В трагический и судьбоносный год нашей Родины, совпавший со столетием со дня кончины ее великого писателя, прочтем его «выбранные места» из переписки с друзьями. Это будет лучшим поминовением его скорбящей о России душе.
«Часовой», Брюссель,
март 1952, № 317. С. 1–2
Восставший из небытия
(135 лет со дня рождения Аполлона Григорьева)
Виссарион Белинский был исключен из университета за явную неуспеваемость в науках и не знал ни одного европейского языка, хотя с наглым апломбом провозглашал идеи западно-европейской философии и литературы, призывая русскую мысль идти по их следам. В частности, превознесенного им до небес Гегеля он абсолютно не читал, а лишь знал о нем со слов Бакунина. Современник Белинского, литературный критик и философ искусства диаметрально противоположного направления, Аполлон Григорьев, был высоко образованным человеком, знал пять европейских языков настолько, что давал, например, прекрасные, точные переводы Шекспира, бывал заграницей, но не призывал к хвостизму у Европы, а, наоборот, влек русских писателей к родной им национальной стихии, к русскому национальному мышлению, к «почве».

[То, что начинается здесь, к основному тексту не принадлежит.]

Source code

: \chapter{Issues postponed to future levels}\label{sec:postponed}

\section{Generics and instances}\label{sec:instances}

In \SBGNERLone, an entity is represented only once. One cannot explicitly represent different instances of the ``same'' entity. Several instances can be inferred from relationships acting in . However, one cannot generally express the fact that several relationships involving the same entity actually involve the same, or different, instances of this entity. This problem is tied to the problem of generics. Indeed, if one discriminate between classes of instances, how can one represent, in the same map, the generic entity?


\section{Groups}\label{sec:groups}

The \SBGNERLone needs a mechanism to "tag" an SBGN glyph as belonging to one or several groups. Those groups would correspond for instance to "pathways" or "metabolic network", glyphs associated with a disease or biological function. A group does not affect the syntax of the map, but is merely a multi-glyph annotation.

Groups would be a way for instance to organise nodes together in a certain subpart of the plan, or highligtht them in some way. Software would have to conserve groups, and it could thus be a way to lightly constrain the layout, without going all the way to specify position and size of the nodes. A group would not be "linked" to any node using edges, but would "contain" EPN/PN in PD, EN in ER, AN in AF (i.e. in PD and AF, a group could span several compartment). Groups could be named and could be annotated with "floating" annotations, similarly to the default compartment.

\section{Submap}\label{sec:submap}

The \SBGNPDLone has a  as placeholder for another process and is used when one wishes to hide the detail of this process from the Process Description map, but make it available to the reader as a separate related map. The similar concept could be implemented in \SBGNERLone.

Белинский поучал, судил, карал, клеймил… Григорьев лишь разгадывал, разъяснял, углублял литературное творчество своих современников. Свои литературно-философские идеи он черпал в русском море, выращивал их на русской почве, в климате русской стихии.

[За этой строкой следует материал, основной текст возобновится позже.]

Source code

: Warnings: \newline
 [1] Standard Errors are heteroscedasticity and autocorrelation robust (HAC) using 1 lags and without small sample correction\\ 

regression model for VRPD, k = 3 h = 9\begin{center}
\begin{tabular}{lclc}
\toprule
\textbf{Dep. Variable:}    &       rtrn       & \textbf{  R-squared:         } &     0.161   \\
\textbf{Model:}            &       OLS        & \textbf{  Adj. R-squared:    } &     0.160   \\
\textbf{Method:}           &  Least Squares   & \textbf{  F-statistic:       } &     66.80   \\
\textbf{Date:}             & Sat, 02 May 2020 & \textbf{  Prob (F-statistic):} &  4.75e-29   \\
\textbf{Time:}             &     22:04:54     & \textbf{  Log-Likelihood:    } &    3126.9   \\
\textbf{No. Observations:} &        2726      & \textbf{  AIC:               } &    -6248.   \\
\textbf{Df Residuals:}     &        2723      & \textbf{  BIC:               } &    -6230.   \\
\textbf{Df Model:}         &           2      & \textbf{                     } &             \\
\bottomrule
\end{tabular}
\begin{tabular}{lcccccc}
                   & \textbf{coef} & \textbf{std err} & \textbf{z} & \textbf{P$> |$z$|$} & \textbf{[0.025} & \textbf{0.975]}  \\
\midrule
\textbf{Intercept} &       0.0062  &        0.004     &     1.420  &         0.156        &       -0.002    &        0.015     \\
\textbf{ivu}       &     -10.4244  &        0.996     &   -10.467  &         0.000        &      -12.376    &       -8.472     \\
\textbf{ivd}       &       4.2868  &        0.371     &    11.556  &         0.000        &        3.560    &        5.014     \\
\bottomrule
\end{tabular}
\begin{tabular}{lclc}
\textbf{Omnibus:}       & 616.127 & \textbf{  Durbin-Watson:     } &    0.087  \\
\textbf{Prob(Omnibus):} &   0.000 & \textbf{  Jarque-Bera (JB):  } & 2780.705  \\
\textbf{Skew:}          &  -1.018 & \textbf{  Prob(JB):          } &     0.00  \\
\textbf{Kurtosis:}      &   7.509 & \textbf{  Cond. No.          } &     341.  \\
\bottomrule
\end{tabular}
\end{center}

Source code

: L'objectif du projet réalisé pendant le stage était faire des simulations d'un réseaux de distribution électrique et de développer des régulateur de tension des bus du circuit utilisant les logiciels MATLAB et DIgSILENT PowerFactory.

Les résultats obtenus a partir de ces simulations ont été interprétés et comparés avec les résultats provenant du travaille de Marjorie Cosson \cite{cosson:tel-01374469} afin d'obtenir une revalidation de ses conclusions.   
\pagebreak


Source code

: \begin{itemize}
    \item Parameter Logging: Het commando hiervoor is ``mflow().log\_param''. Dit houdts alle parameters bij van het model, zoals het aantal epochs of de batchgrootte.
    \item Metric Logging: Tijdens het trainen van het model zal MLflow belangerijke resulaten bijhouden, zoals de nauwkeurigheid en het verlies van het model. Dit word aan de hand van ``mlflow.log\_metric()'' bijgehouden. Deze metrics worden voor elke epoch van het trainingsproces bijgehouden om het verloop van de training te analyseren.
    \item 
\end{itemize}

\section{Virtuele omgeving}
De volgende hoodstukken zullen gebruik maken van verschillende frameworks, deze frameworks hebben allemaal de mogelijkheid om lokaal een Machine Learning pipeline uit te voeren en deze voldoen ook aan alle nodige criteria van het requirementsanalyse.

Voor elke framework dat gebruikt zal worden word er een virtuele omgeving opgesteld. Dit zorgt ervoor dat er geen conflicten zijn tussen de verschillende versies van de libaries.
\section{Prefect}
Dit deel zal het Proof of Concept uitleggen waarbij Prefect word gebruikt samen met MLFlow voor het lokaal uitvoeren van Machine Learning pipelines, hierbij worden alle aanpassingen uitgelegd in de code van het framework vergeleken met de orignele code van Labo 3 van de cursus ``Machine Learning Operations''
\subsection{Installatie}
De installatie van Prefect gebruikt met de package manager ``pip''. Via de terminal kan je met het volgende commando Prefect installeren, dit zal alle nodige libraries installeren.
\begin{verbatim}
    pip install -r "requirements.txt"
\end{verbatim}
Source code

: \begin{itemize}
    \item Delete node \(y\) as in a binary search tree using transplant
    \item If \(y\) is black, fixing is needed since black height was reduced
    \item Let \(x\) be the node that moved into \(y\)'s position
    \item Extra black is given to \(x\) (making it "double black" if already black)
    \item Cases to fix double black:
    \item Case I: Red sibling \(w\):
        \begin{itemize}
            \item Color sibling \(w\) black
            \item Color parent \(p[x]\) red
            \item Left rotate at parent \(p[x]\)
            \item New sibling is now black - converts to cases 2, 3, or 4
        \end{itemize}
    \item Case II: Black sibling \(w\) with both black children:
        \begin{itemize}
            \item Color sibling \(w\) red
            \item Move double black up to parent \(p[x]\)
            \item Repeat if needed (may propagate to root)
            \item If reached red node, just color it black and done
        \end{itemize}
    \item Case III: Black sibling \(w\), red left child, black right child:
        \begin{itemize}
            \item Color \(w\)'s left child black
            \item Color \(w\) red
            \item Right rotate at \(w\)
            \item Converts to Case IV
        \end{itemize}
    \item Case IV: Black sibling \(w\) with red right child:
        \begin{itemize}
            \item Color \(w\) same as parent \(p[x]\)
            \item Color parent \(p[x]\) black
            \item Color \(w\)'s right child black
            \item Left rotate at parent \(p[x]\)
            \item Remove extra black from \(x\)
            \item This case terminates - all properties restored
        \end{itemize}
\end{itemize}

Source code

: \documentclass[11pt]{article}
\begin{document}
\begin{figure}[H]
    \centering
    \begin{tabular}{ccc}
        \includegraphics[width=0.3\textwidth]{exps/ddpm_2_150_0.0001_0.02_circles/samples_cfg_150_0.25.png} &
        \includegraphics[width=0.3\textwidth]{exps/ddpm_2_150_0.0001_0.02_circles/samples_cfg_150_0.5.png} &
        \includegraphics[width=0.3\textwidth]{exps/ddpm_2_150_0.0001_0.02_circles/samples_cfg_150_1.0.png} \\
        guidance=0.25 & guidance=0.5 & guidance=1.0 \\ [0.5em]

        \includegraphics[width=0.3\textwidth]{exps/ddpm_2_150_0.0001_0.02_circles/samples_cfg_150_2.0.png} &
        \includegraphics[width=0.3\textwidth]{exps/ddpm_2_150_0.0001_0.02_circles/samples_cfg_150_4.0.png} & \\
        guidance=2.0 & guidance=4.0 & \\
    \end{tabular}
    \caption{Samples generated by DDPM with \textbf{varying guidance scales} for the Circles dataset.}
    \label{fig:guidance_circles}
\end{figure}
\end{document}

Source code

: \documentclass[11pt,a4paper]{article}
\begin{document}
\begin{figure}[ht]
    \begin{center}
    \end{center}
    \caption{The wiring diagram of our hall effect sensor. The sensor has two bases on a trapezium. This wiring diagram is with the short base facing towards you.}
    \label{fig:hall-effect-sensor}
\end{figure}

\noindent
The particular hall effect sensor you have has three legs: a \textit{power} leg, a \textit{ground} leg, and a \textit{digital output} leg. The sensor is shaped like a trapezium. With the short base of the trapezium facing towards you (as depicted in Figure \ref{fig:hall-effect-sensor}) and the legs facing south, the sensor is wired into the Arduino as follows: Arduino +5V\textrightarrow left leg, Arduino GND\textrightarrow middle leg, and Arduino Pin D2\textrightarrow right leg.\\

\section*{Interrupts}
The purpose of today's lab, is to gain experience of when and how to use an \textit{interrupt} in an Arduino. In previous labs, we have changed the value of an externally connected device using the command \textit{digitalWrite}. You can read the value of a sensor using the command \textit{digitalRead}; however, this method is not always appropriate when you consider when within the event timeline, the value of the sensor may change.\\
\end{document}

Белинский был носителем идеологии Запада и за ним шли толпы оголтелых недоучек, верхоглядов, всезнаек – радикальная российская интеллигенция. Это были «званные».
Григорьев был идеологом русской почвенности (им-то и был применен впервые этот термин) и создателем теории органичности литературы, то есть связи подлинно высоких литературных произведений с порождающей их человеческой средой, с прошлым этой среды, то есть русского народа. Синтезируя прошлое с настоящим, он нащупывал путь в будущее и указывал его писателям-современникам. Эта идея органичности, жизненности, народности литературы и искусства была впервые провозглашена именно Аполлоном Григорьевым, именно на русской почве и лишь через десять лет ее развернул в Европе и в мире Ипполит Тэн[37]. За Григорьевым, при его жизни, шли немногие, но это были «избранные». В числе его ближайших друзей и последователей мы видим Островского, Лескова, Леонтьева, историка С. Соловьева, Фета, Тютчева, Аксакова, Хомякова, а несколько позже вдохновенно провозгласил его идею русской почвенности Ф. Достоевский в своей потрясающей пушкинской речи.

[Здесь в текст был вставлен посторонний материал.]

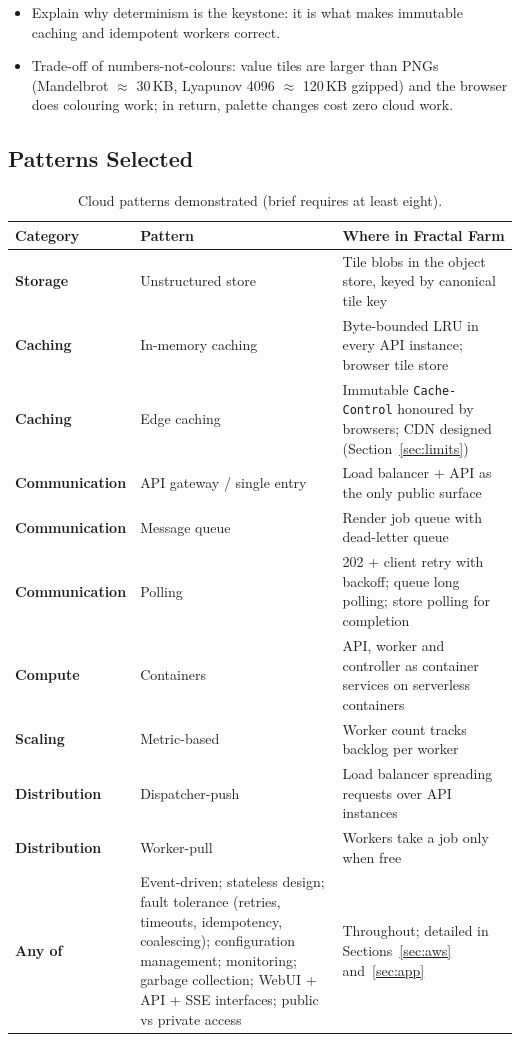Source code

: \documentclass[a4paper,12pt]{article}
\begin{document}
\begin{yourwriting}
\begin{itemize}
    \item Explain why determinism is the keystone: it is what makes immutable caching and idempotent workers correct.
    \item Trade-off of numbers-not-colours: value tiles are larger than PNGs (Mandelbrot $\approx$ 30\,KB, Lyapunov 4096 $\approx$ 120\,KB gzipped) and the browser does colouring work; in return, palette changes cost zero cloud work.
\end{itemize}
\end{yourwriting}

\subsection{Patterns Selected}

\begin{table}[H]
\centering
\small
\begin{tabularx}{\linewidth}{>{\bfseries}p{3.0cm} >{\raggedright\arraybackslash}p{3.4cm} X}
\toprule
Category & Pattern & Where in Fractal Farm \\
\midrule
Storage & Unstructured store & Tile blobs in the object store, keyed by canonical tile key \\
Caching & In-memory caching & Byte-bounded LRU in every API instance; browser tile store \\
Caching & Edge caching & Immutable \texttt{Cache-Control} honoured by browsers; CDN designed (Section~\ref{sec:limits}) \\
Communication & API gateway / single entry & Load balancer + API as the only public surface \\
Communication & Message queue & Render job queue with dead-letter queue \\
Communication & Polling & 202 + client retry with backoff; queue long polling; store polling for completion \\
Compute & Containers & API, worker and controller as container services on serverless containers \\
Scaling & Metric-based & Worker count tracks backlog per worker \\
Distribution & Dispatcher-push & Load balancer spreading requests over API instances \\
Distribution & Worker-pull & Workers take a job only when free \\
Any of & Event-driven; stateless design; fault tolerance (retries, timeouts, idempotency, coalescing); configuration management; monitoring; garbage collection; WebUI + API + SSE interfaces; public vs private access & Throughout; detailed in Sections~\ref{sec:aws} and~\ref{sec:app} \\
\bottomrule
\end{tabularx}
\caption{Cloud patterns demonstrated (brief requires at least eight).}
\label{tab:patterns}
\end{table}
\end{document}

И всё же, Белинского изучали в дореволюционных гимназиях, его идейки и критические суждения признавались «классическими», в большом почете он и теперь на литературных факультетах вузов и в советской средней школе. Немало почитателей его можно найти и в «прогрессивном» крыле российской политической эмиграции. Григорьев же еще при жизни был зачислен в лагерь «реакционеров», не допускался на страницы крупнейших журналов (например, «Современника»), был «уволен от русской критики», как писал он сам перед смертью, а потом окончательно погружен в небытие до конца позитивистического XIX века.
«Много званных, но мало избранных».
Овладевшие командованием над историографией русской литературы «прогрессисты» смаху зачислили Аполлона Григорьева в ряды славянофилов, идейное влияние которых к концу XIX века было приведено к нулю. Но это был только шулерской вольт. Славянофилом Аполлон Григорьев не был. Его внимание не привлекали ни «славянские ручьи, сливающиеся в русском море», ни балканские братушки. Его влекло к себе только самое «русское море» в своей полной самобытности, без займов или обносок, принятых как от Византии – «господ греков», по выражению Григорьева, – так и от Запада, воплощавшегося для него в петербургском периоде русской истории. В подлинную русскую почву устремлял он свои корни.
«Мне старый собор нужен, – писал А. Григорьев, – старые образа в окладах, с сумрачными ликами, следы истории нужны, нравы нужны, хоть, пожалуй, и жестокие, но типические».
Эти почвенные его устремления ни в какой мере не походили ни на пресловутое «лапотничество» квасных патриотов, ни на фальшивую гримировку «а ля мужик» слезливых псевдонародников. Углубляясь в родную национальную почву, Аполлон Григорьев искал в ней прежде всего ее самобытной красоты, так как именно красоту он утверждал в качестве главной цели литературного творчества. Отвлеченную красоту, красоту, как самоцель, он отрицал. «Понятие об искусстве для искусства является только в эпохе упадка, в эпохе разъединения», – писал он, то есть тогда, когда гипертрофированный в своем изыске слой интеллектуалов отрывается от основной массы нации, и литература не выражает уже склада духовной жизни народа, но отражает лишь изолированное мышление некоторой его группы. Развивая эту идею в своих литературно-критических концепциях, Аполлон Григорьев приходит к утверждению единства истины и красоты, проистекающего из общности всей духовной жизни нации. В своих разборах современных ему крупнейших русских писателей А. Григорьев намечает динамику их роста, поступательный путь их развития именно от чуждого к родному, к своему, к почвенному. Так творческую линию Пушкина, его возвышение, он ведет от преодоления им посторонних влияний – анархического индивидуализма Алеко в поэме «Цыгане» к жертвенному смирению станционного смотрителя, к тихому подвигу капитана Миронова, к русской душе Татьяны Лариной. Ту же направленность он видит и в Лермонтове: от байронического «Демона» – к чисто почвенно русскому Максиму Максимовичу.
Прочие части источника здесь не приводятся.